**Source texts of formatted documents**
________________________

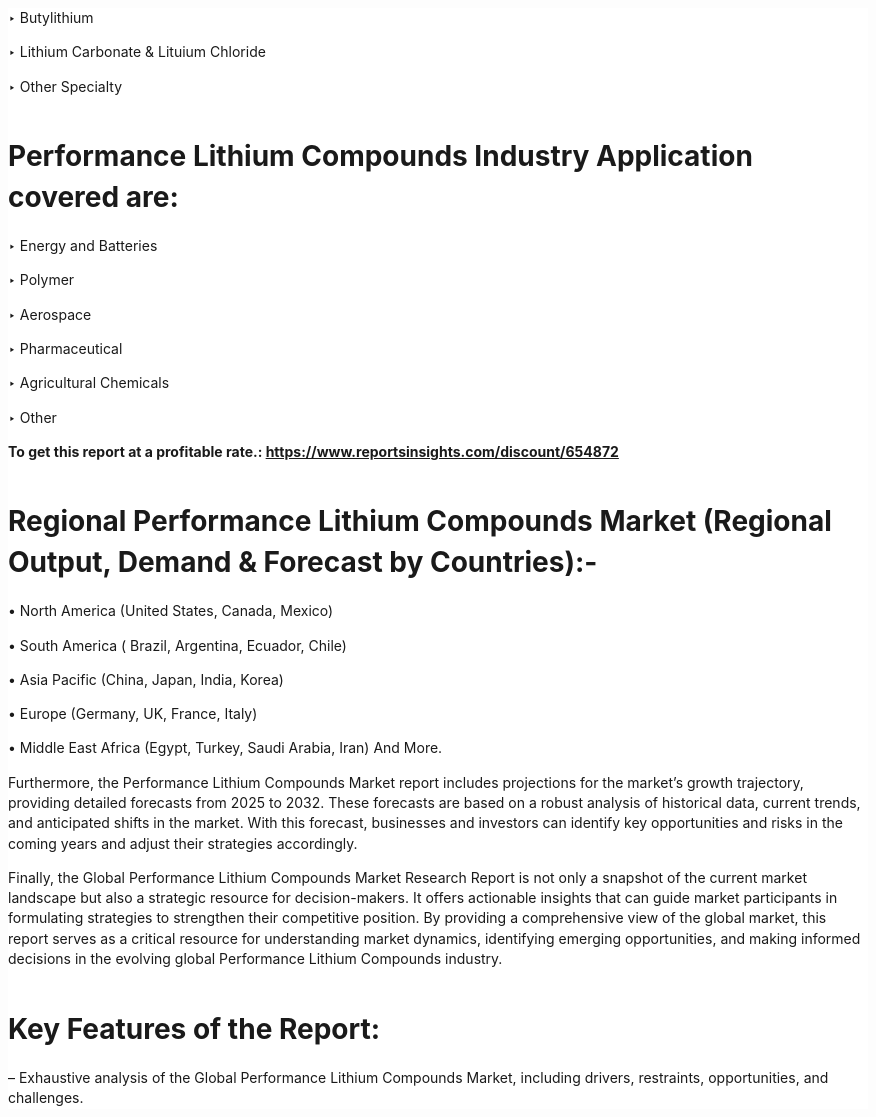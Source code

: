 ‣ Butylithium

‣ Lithium Carbonate & Lituium Chloride

‣ Other Specialty

# <strong>Performance Lithium Compounds Industry Application covered are:</strong>

‣ Energy and Batteries

‣ Polymer

‣ Aerospace

‣ Pharmaceutical

‣ Agricultural Chemicals

‣ Other

<strong>To get this report at a profitable rate.: <a href=https://www.reportsinsights.com/discount/654872>https://www.reportsinsights.com/discount/654872</a></strong>

# <strong>Regional Performance Lithium Compounds Market (Regional Output, Demand &amp; Forecast by Countries):-</strong>

• North America (United States, Canada, Mexico)

• South America ( Brazil, Argentina, Ecuador, Chile)

• Asia Pacific (China, Japan, India, Korea)

• Europe (Germany, UK, France, Italy)

• Middle East Africa (Egypt, Turkey, Saudi Arabia, Iran) And More.

Furthermore, the Performance Lithium Compounds Market report includes projections for the market’s growth trajectory, providing detailed forecasts from 2025 to 2032. These forecasts are based on a robust analysis of historical data, current trends, and anticipated shifts in the market. With this forecast, businesses and investors can identify key opportunities and risks in the coming years and adjust their strategies accordingly.

Finally, the Global Performance Lithium Compounds Market Research Report is not only a snapshot of the current market landscape but also a strategic resource for decision-makers. It offers actionable insights that can guide market participants in formulating strategies to strengthen their competitive position. By providing a comprehensive view of the global market, this report serves as a critical resource for understanding market dynamics, identifying emerging opportunities, and making informed decisions in the evolving global Performance Lithium Compounds industry.

# <strong>Key Features of the Report:</strong>

– Exhaustive analysis of the Global Performance Lithium Compounds Market, including drivers, restraints, opportunities, and challenges.
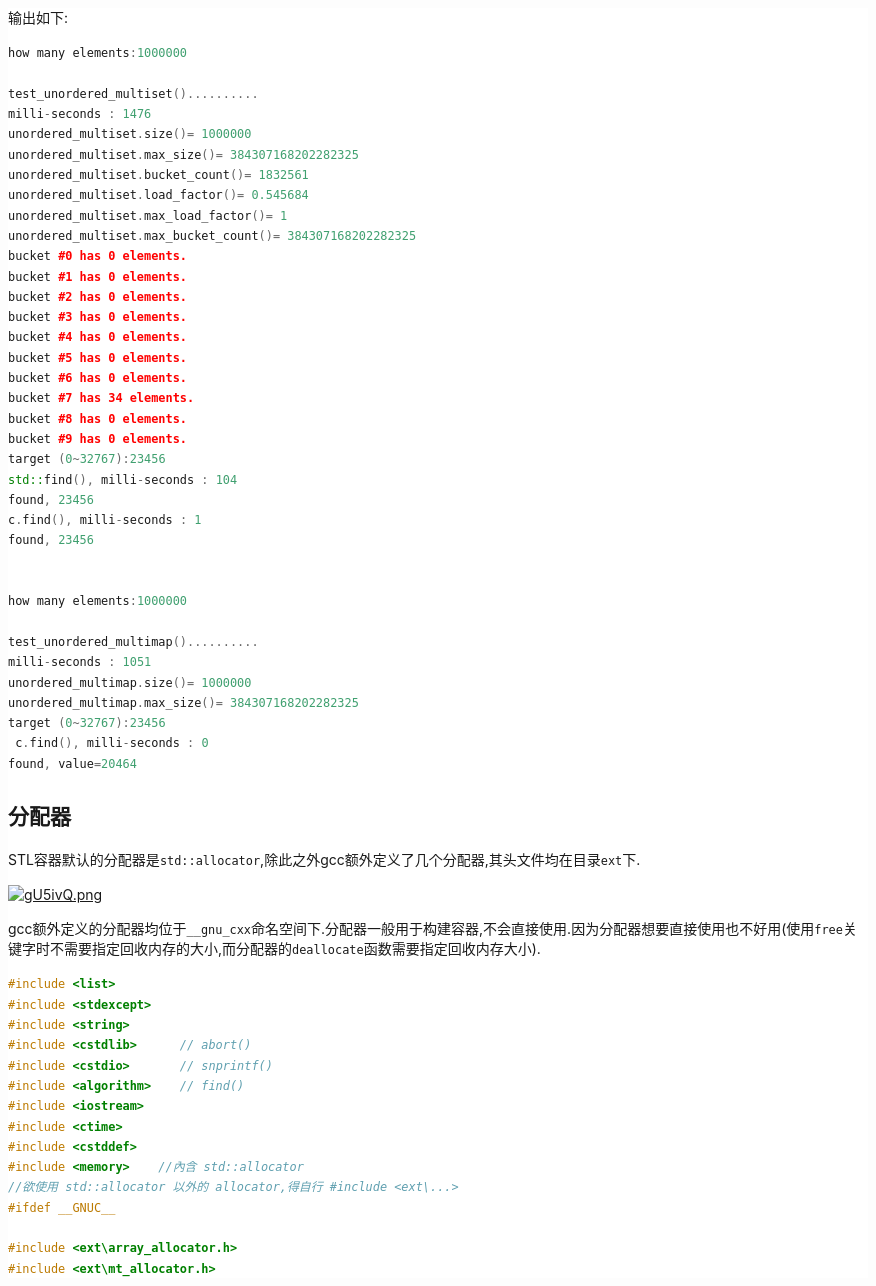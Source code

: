 输出如下:
```C++
how many elements:1000000

test_unordered_multiset()..........
milli-seconds : 1476
unordered_multiset.size()= 1000000
unordered_multiset.max_size()= 384307168202282325
unordered_multiset.bucket_count()= 1832561
unordered_multiset.load_factor()= 0.545684
unordered_multiset.max_load_factor()= 1
unordered_multiset.max_bucket_count()= 384307168202282325
bucket #0 has 0 elements.
bucket #1 has 0 elements.
bucket #2 has 0 elements.
bucket #3 has 0 elements.
bucket #4 has 0 elements.
bucket #5 has 0 elements.
bucket #6 has 0 elements.
bucket #7 has 34 elements.
bucket #8 has 0 elements.
bucket #9 has 0 elements.
target (0~32767):23456
std::find(), milli-seconds : 104
found, 23456
c.find(), milli-seconds : 1
found, 23456


how many elements:1000000

test_unordered_multimap()..........
milli-seconds : 1051
unordered_multimap.size()= 1000000
unordered_multimap.max_size()= 384307168202282325
target (0~32767):23456
 c.find(), milli-seconds : 0
found, value=20464
```

## 分配器

STL容器默认的分配器是`std::allocator`,除此之外gcc额外定义了几个分配器,其头文件均在目录`ext`下.

[![gU5ivQ.png](https://z3.ax1x.com/2021/05/11/gU5ivQ.png)](https://imgtu.com/i/gU5ivQ)

gcc额外定义的分配器均位于`__gnu_cxx`命名空间下.分配器一般用于构建容器,不会直接使用.因为分配器想要直接使用也不好用(使用`free`关键字时不需要指定回收内存的大小,而分配器的`deallocate`函数需要指定回收内存大小).

```C++
#include <list>
#include <stdexcept>
#include <string>
#include <cstdlib>		// abort()
#include <cstdio>		// snprintf()
#include <algorithm>	// find()
#include <iostream>
#include <ctime>
#include <cstddef>
#include <memory>    //內含 std::allocator
//欲使用 std::allocator 以外的 allocator,得自行 #include <ext\...>
#ifdef __GNUC__

#include <ext\array_allocator.h>
#include <ext\mt_allocator.h>
```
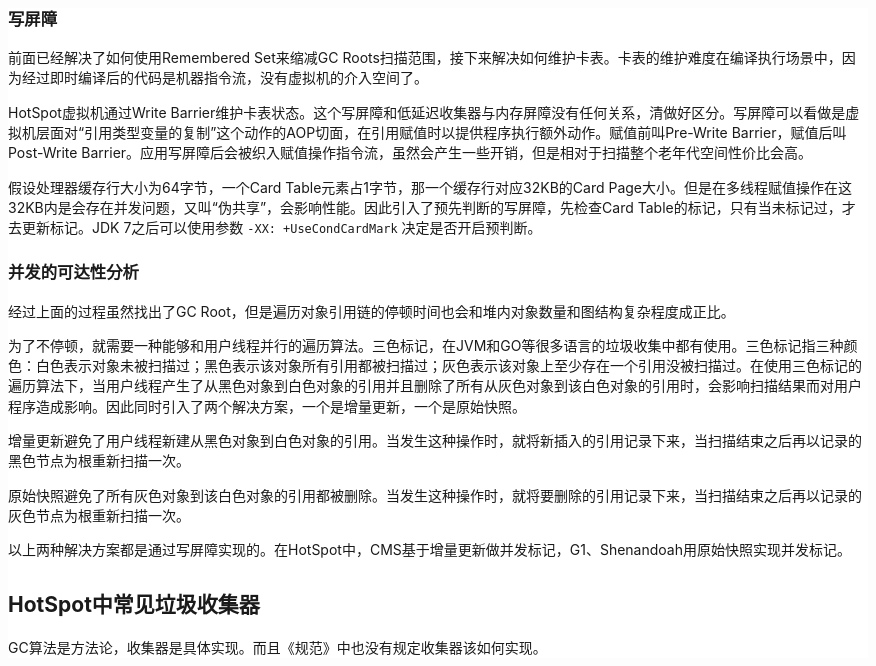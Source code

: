### 写屏障

前面已经解决了如何使用Remembered Set来缩减GC Roots扫描范围，接下来解决如何维护卡表。卡表的维护难度在编译执行场景中，因为经过即时编译后的代码是机器指令流，没有虚拟机的介入空间了。

HotSpot虚拟机通过Write Barrier维护卡表状态。这个写屏障和低延迟收集器与内存屏障没有任何关系，清做好区分。写屏障可以看做是虚拟机层面对“引用类型变量的复制”这个动作的AOP切面，在引用赋值时以提供程序执行额外动作。赋值前叫Pre-Write Barrier，赋值后叫Post-Write Barrier。应用写屏障后会被织入赋值操作指令流，虽然会产生一些开销，但是相对于扫描整个老年代空间性价比会高。

假设处理器缓存行大小为64字节，一个Card Table元素占1字节，那一个缓存行对应32KB的Card Page大小。但是在多线程赋值操作在这32KB内是会存在并发问题，又叫“伪共享”，会影响性能。因此引入了预先判断的写屏障，先检查Card Table的标记，只有当未标记过，才去更新标记。JDK 7之后可以使用参数 `-XX: +UseCondCardMark` 决定是否开启预判断。

### 并发的可达性分析

经过上面的过程虽然找出了GC Root，但是遍历对象引用链的停顿时间也会和堆内对象数量和图结构复杂程度成正比。

为了不停顿，就需要一种能够和用户线程并行的遍历算法。三色标记，在JVM和GO等很多语言的垃圾收集中都有使用。三色标记指三种颜色：白色表示对象未被扫描过；黑色表示该对象所有引用都被扫描过；灰色表示该对象上至少存在一个引用没被扫描过。在使用三色标记的遍历算法下，当用户线程产生了从黑色对象到白色对象的引用并且删除了所有从灰色对象到该白色对象的引用时，会影响扫描结果而对用户程序造成影响。因此同时引入了两个解决方案，一个是增量更新，一个是原始快照。

增量更新避免了用户线程新建从黑色对象到白色对象的引用。当发生这种操作时，就将新插入的引用记录下来，当扫描结束之后再以记录的黑色节点为根重新扫描一次。

原始快照避免了所有灰色对象到该白色对象的引用都被删除。当发生这种操作时，就将要删除的引用记录下来，当扫描结束之后再以记录的灰色节点为根重新扫描一次。

以上两种解决方案都是通过写屏障实现的。在HotSpot中，CMS基于增量更新做并发标记，G1、Shenandoah用原始快照实现并发标记。

## HotSpot中常见垃圾收集器

GC算法是方法论，收集器是具体实现。而且《规范》中也没有规定收集器该如何实现。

________________________

**Try it**
Copy out all the records exactly, excluding pictures.

**The completed task**
Source code

: ‣ Butylithium

‣ Lithium Carbonate & Lituium Chloride

‣ Other Specialty

# <strong>Performance Lithium Compounds Industry Application covered are:</strong>

‣ Energy and Batteries

‣ Polymer

‣ Aerospace

‣ Pharmaceutical

‣ Agricultural Chemicals

‣ Other

<strong>To get this report at a profitable rate.: <a href=https://www.reportsinsights.com/discount/654872>https://www.reportsinsights.com/discount/654872</a></strong>

# <strong>Regional Performance Lithium Compounds Market (Regional Output, Demand &amp; Forecast by Countries):-</strong>

• North America (United States, Canada, Mexico)

• South America ( Brazil, Argentina, Ecuador, Chile)

• Asia Pacific (China, Japan, India, Korea)

• Europe (Germany, UK, France, Italy)

• Middle East Africa (Egypt, Turkey, Saudi Arabia, Iran) And More.

Furthermore, the Performance Lithium Compounds Market report includes projections for the market’s growth trajectory, providing detailed forecasts from 2025 to 2032. These forecasts are based on a robust analysis of historical data, current trends, and anticipated shifts in the market. With this forecast, businesses and investors can identify key opportunities and risks in the coming years and adjust their strategies accordingly.

Finally, the Global Performance Lithium Compounds Market Research Report is not only a snapshot of the current market landscape but also a strategic resource for decision-makers. It offers actionable insights that can guide market participants in formulating strategies to strengthen their competitive position. By providing a comprehensive view of the global market, this report serves as a critical resource for understanding market dynamics, identifying emerging opportunities, and making informed decisions in the evolving global Performance Lithium Compounds industry.

# <strong>Key Features of the Report:</strong>

– Exhaustive analysis of the Global Performance Lithium Compounds Market, including drivers, restraints, opportunities, and challenges.
Source code

: 输出如下:
```C++
how many elements:1000000

test_unordered_multiset()..........
milli-seconds : 1476
unordered_multiset.size()= 1000000
unordered_multiset.max_size()= 384307168202282325
unordered_multiset.bucket_count()= 1832561
unordered_multiset.load_factor()= 0.545684
unordered_multiset.max_load_factor()= 1
unordered_multiset.max_bucket_count()= 384307168202282325
bucket #0 has 0 elements.
bucket #1 has 0 elements.
bucket #2 has 0 elements.
bucket #3 has 0 elements.
bucket #4 has 0 elements.
bucket #5 has 0 elements.
bucket #6 has 0 elements.
bucket #7 has 34 elements.
bucket #8 has 0 elements.
bucket #9 has 0 elements.
target (0~32767):23456
std::find(), milli-seconds : 104
found, 23456
c.find(), milli-seconds : 1
found, 23456


how many elements:1000000

test_unordered_multimap()..........
milli-seconds : 1051
unordered_multimap.size()= 1000000
unordered_multimap.max_size()= 384307168202282325
target (0~32767):23456
 c.find(), milli-seconds : 0
found, value=20464
```

## 分配器

STL容器默认的分配器是`std::allocator`,除此之外gcc额外定义了几个分配器,其头文件均在目录`ext`下.

[![gU5ivQ.png](https://z3.ax1x.com/2021/05/11/gU5ivQ.png)](https://imgtu.com/i/gU5ivQ)

gcc额外定义的分配器均位于`__gnu_cxx`命名空间下.分配器一般用于构建容器,不会直接使用.因为分配器想要直接使用也不好用(使用`free`关键字时不需要指定回收内存的大小,而分配器的`deallocate`函数需要指定回收内存大小).

```C++
#include <list>
#include <stdexcept>
#include <string>
#include <cstdlib>		// abort()
#include <cstdio>		// snprintf()
#include <algorithm>	// find()
#include <iostream>
#include <ctime>
#include <cstddef>
#include <memory>    //內含 std::allocator
//欲使用 std::allocator 以外的 allocator,得自行 #include <ext\...>
#ifdef __GNUC__

#include <ext\array_allocator.h>
#include <ext\mt_allocator.h>
```
Source code

:### 写屏障

前面已经解决了如何使用Remembered Set来缩减GC Roots扫描范围，接下来解决如何维护卡表。卡表的维护难度在编译执行场景中，因为经过即时编译后的代码是机器指令流，没有虚拟机的介入空间了。

HotSpot虚拟机通过Write Barrier维护卡表状态。这个写屏障和低延迟收集器与内存屏障没有任何关系，清做好区分。写屏障可以看做是虚拟机层面对“引用类型变量的复制”这个动作的AOP切面，在引用赋值时以提供程序执行额外动作。赋值前叫Pre-Write Barrier，赋值后叫Post-Write Barrier。应用写屏障后会被织入赋值操作指令流，虽然会产生一些开销，但是相对于扫描整个老年代空间性价比会高。

假设处理器缓存行大小为64字节，一个Card Table元素占1字节，那一个缓存行对应32KB的Card Page大小。但是在多线程赋值操作在这32KB内是会存在并发问题，又叫“伪共享”，会影响性能。因此引入了预先判断的写屏障，先检查Card Table的标记，只有当未标记过，才去更新标记。JDK 7之后可以使用参数 `-XX: +UseCondCardMark` 决定是否开启预判断。

### 并发的可达性分析

经过上面的过程虽然找出了GC Root，但是遍历对象引用链的停顿时间也会和堆内对象数量和图结构复杂程度成正比。

为了不停顿，就需要一种能够和用户线程并行的遍历算法。三色标记，在JVM和GO等很多语言的垃圾收集中都有使用。三色标记指三种颜色：白色表示对象未被扫描过；黑色表示该对象所有引用都被扫描过；灰色表示该对象上至少存在一个引用没被扫描过。在使用三色标记的遍历算法下，当用户线程产生了从黑色对象到白色对象的引用并且删除了所有从灰色对象到该白色对象的引用时，会影响扫描结果而对用户程序造成影响。因此同时引入了两个解决方案，一个是增量更新，一个是原始快照。

增量更新避免了用户线程新建从黑色对象到白色对象的引用。当发生这种操作时，就将新插入的引用记录下来，当扫描结束之后再以记录的黑色节点为根重新扫描一次。

原始快照避免了所有灰色对象到该白色对象的引用都被删除。当发生这种操作时，就将要删除的引用记录下来，当扫描结束之后再以记录的灰色节点为根重新扫描一次。

以上两种解决方案都是通过写屏障实现的。在HotSpot中，CMS基于增量更新做并发标记，G1、Shenandoah用原始快照实现并发标记。

## HotSpot中常见垃圾收集器

GC算法是方法论，收集器是具体实现。而且《规范》中也没有规定收集器该如何实现。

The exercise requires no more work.